There is a lot of mutual suspicion here. Reformists see the status
quo-ists as trying to build American strategy on a foundation of
quicksand, and wonder why they're so eager to embrace Saudi monarchs who
behead dissidents and an Israeli right that has long defied American
presidents of both parties. Status quo-ists, meanwhile, suspect that the
reformists are at best seeking America's total surrender from the
region and at worst trying to engineer a Middle East dominated by our
enemies.
Iran is at the center of this argument: Everyone agrees that Iran is
ascendant and America's Sunni-dictator allies are struggling. The
question becomes: Should America throw itself into reversing those
trends, or accept them as inevitable and try rather to shape them in a
way that will be tolerable?
The reformists, to be clear, don't want to ally with Iran, but rather
to minimize hostilities and try to shape Iran's behavior to be more
productive, while also building up America's allies. But status quo-ists
see this as tantamount to surrender, and believe the US should be
wholly focused on stopping or reversing that rise.

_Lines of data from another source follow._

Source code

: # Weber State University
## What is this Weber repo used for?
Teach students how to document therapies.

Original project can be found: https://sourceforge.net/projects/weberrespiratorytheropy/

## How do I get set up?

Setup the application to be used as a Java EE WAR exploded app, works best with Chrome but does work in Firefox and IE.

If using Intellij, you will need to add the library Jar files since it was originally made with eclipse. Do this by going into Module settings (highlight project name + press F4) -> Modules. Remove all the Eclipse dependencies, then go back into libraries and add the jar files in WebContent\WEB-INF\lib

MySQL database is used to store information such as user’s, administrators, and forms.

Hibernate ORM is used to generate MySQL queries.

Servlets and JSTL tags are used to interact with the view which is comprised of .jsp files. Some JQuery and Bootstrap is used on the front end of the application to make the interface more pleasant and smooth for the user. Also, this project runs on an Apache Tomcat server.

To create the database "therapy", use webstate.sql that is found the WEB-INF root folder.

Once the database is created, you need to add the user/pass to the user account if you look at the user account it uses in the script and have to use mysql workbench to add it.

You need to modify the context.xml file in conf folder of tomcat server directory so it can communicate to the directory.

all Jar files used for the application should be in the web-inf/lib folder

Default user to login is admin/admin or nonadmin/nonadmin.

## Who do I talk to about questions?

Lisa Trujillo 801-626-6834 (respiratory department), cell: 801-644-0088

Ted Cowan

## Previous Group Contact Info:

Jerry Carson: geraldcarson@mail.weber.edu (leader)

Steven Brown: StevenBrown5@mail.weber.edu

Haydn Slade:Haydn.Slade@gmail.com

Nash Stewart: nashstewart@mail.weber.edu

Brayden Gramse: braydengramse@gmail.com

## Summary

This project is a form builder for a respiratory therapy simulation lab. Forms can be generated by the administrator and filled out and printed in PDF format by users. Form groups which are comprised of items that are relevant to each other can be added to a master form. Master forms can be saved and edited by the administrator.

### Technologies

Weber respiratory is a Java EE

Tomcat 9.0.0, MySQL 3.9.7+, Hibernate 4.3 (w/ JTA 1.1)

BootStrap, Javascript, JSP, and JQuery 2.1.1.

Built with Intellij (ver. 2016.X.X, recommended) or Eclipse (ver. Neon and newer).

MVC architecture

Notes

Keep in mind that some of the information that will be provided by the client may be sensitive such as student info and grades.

This is a relatively new debate; it has only really opened under
George W. Bush and, to a much greater extent, under Obama. Both have
approached the Middle East as reformists, seeing the status quo as
untenable. Though whereas Bush sought to deliberately spark the region's
complete transformation by toppling Saddam and promoting democracy,
Obama's view is that the Middle East is changing under forces and
pressures beyond American control.
Today you can see this division playing out among the presidential
candidates, and it's not along partisan lines. Status quo-ists Ted Cruz
and Bernie Sanders have both stated strong support for America's
authoritarian allies in the region.
Meanwhile, reformist Hillary Clinton supported the nuclear deal with
Iran and has warned that Middle East dictatorships can't last. Marco
Rubio has challenged those dictatorships as well, though he is more akin
to second-term George W. Bush in wanting to see Middle Eastern politics
transform but preserve its regional power balance.
The Iran debate will never, ever be settled
Looking over these three disagreements and how they are playing
out over Iran, the point is that none of them is remotely partisan. And
none of them is about to be resolved; they are differences in
philosophy that can be argued for or against but will probably always be
part of the American foreign policy conversation.
This is why you have seen, over the past year, many members of
Washington's foreign policy community argue themselves red in the face.
They can cite as many facts about Iranian nuclear cuts, or about Iranian
funding for terror groups, as they want. They can debate the nature of
Iran's moderates or the likely fate of its supreme leader all day. Such
narrow questions are simply not what these arguments are really about.
Rather, it's an argument about conflicting worldviews and readings of
American power and ambitions for the Middle East. Even if we were to
fully acknowledge that's what we're arguing about, those disagreements
are fundamentally irresolvable, which is why they've been with us for
decades. And they'll continue to be with us for decades.
Iran will not always be at the center of those debates, but it will
probably feature heavily in them for as long as the Middle East is in
chaos, which is
likely to last decades.
So you can expect to hear the same arguments over Iran for, if not the
rest of your life, at least a big chunk of it. Just know that while
people might refer to Iran a lot in those debates, they're really
talking about something much bigger.